Section: Introductionmentioning

confidence: 99%

Dose-response of benazepril on biomarkers of the classical and alternative pathways of the renin-angiotensin-aldosterone system in dogs

Guillot

et al. 2022

Preprint

Self Cite

Angiotensin-converting enzyme inhibitors (ACEI) such as benazepril are commonly prescribed in both humans and dogs with heart disease to mitigate the renin-angiotensin-aldosterone system (RAAS); however, the dose-dependent effects of benazepril on comprehensive RAAS components remain unknown. In this study, nine purpose-bred healthy dogs received three different dosages of oral benazepril (0.125 mg/kg, 0.25 mg/kg, or 0.5 mg/kg) in a randomized crossover design following induction of RAAS activation by consuming a low-sodium diet.

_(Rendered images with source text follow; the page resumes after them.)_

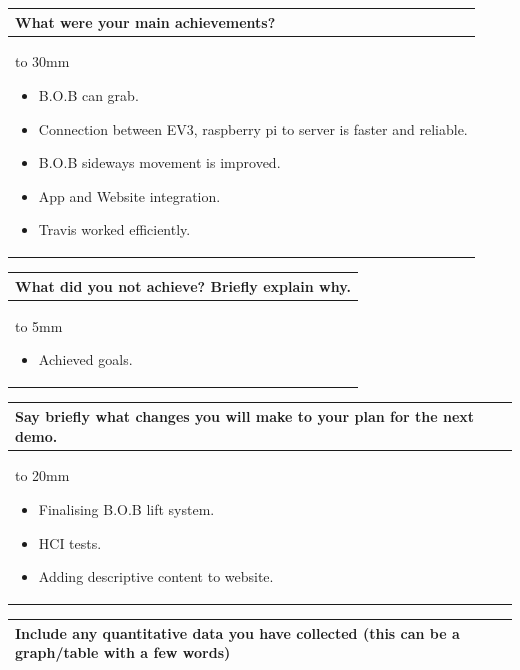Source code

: \documentclass[a4paper]{article}
\newcommand{\colWidth}{141mm}
\begin{document}
\begin{center}
\begin{tabular}{|p{\colWidth}|}
	\hline
	\cellcolor{blue!25}\large
	\textbf{What were your main achievements?}
	\\ \hline
	\vtop to 30mm{
	\begin{itemize}
	    \item B.O.B can grab.
	    \item Connection between EV3, raspberry pi to server is faster and reliable.
	    \item B.O.B sideways movement is improved.
	    \item App and Website integration.
	    \item Travis worked efficiently.
	\end{itemize}
  }
  \\
  \hline
\end{tabular}
\vskip 5mm


\begin{tabular}{|p{\colWidth}|}
	\hline
	\cellcolor{blue!25}\large
	\textbf{What did you not achieve? Briefly explain why.}
	\\ \hline
	\vtop to 5mm{
	\begin{itemize}
	    \item Achieved goals.
	\end{itemize}
  }
  \\
  \hline
\end{tabular}
\vskip 5mm


\begin{tabular}{|p{\colWidth}|}
	\hline
	\cellcolor{blue!25}\large
	\textbf{Say briefly what changes you will make to your plan for the next demo.}
	\\ \hline
	\vtop to 20mm{
	\begin{itemize}
	    \item Finalising B.O.B lift system.
	    \item HCI tests.
	    \item Adding descriptive content to website. 
	\end{itemize}
  }
  \\
  \hline
\end{tabular}

\newpage
\begin{tabular}{|p{\colWidth}|}
	\hline
	\cellcolor{blue!25}\large
	\textbf{Include any quantitative data you have collected (this can be a graph/table with a few words)}
  \\
  \hline
\end{tabular}


\end{center}
\end{document}
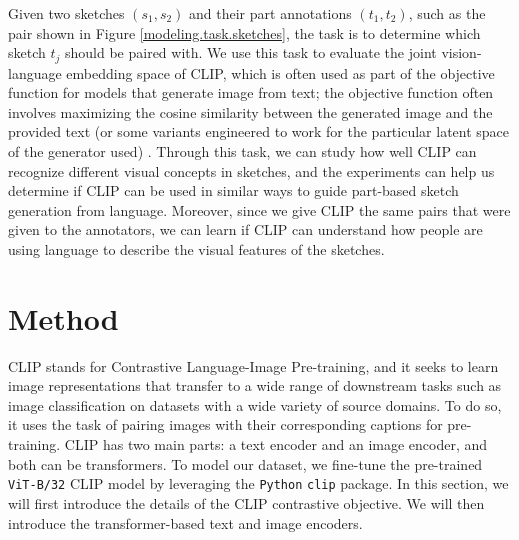 Given two sketches $(s_1,s_2)$ and their part annotations $(t_1,t_2)$, such as the pair shown in Figure \ref{modeling.task.sketches}, the task is to determine which sketch $t_j$ should be paired with.
We use this task to evaluate the joint vision-language embedding space of CLIP, which is often used as part of the objective function for models that generate image from text; the objective function often involves maximizing the cosine similarity between the generated image and the provided text (or some variants engineered to work for the particular latent space of the generator used) \citep{clipDrawPaper,styleCLIPPaper,styleganNadaPaper,dalle2Paper}. 
Through this task, we can study how well CLIP can recognize different visual concepts in sketches, and the experiments can help us determine if CLIP can be used in similar ways to guide part-based sketch generation from language. Moreover, since we give CLIP the same pairs that were given to the annotators, we can learn if CLIP can understand how people are using language to describe the visual features of the sketches.   

\section{Method}
CLIP stands for Contrastive Language-Image Pre-training, and it seeks to learn image representations that transfer to a wide range of downstream tasks such as image classification on datasets with a wide variety of source domains. To do so, it uses the task of pairing images with their corresponding captions for pre-training.   
CLIP has two main parts: a text encoder and an image encoder, and both can be transformers. 
To model our dataset, we fine-tune the pre-trained \texttt{ViT-B/32} CLIP model by leveraging the \texttt{Python} \texttt{clip} package. 
In this section, we will first introduce the details of the CLIP contrastive objective. We will then introduce the transformer-based text and image encoders. 

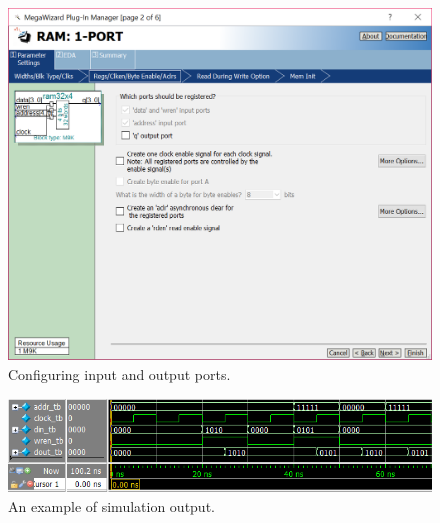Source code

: \documentclass[epsfig,10pt,fullpage]{article}
\begin{document}
\begin{figure}[H]
	\begin{center}
		\includegraphics[scale=0.42]{figures/figure3.png}
	\end{center}
	\caption{Configuring input and output ports.}
	\label{fig:fig3}
\end{figure}

\begin{figure}[H]
	\begin{center}
		\includegraphics[scale=0.8]{figures/simulation.png}
	\end{center}
	\caption{An example of simulation output.}
	\label{fig:figsim}
\end{figure}
\end{document}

Blood samples were collected at serial time intervals after benazepril dosing to measure plasma benazeprilat (active metabolite of benazepril) and serum RAAS biomarkers. Blood pressure and echocardiogram were performed at baseline and after each benazepril administration. Time-weighted averages for RAAS biomarkers for 12 hours post-dose and hemodynamic variables were compared between dosing groups using Wilcoxon rank-sum testing. Compared to the lowest dosage of benazepril (0.125 mg/kg), the highest dosage (0.5 mg/kg) resulted in lower time-weighted average values of angiotensin (Ang) II (-38%, P = 0.004), Ang1-5 (-53%, P = 0.001), ACE-S (surrogate for ACE activity; -59%, P = 0.0002), and ALT-S (surrogate for alternative RAAS activity; -22%, P = 0.004), and higher values of AngI (+ 78%, P = 0.014) and PRA-S (surrogate for plasma renin activity; +58%, P = 0.040). There were no relevant differences between dosing groups for blood pressure or echocardiographic variables. Knowledge of dose-dependent alterations in biomarkers of the classical and alternative RAAS pathways could help inform clinical trials for dosage optimization in both dogs and humans.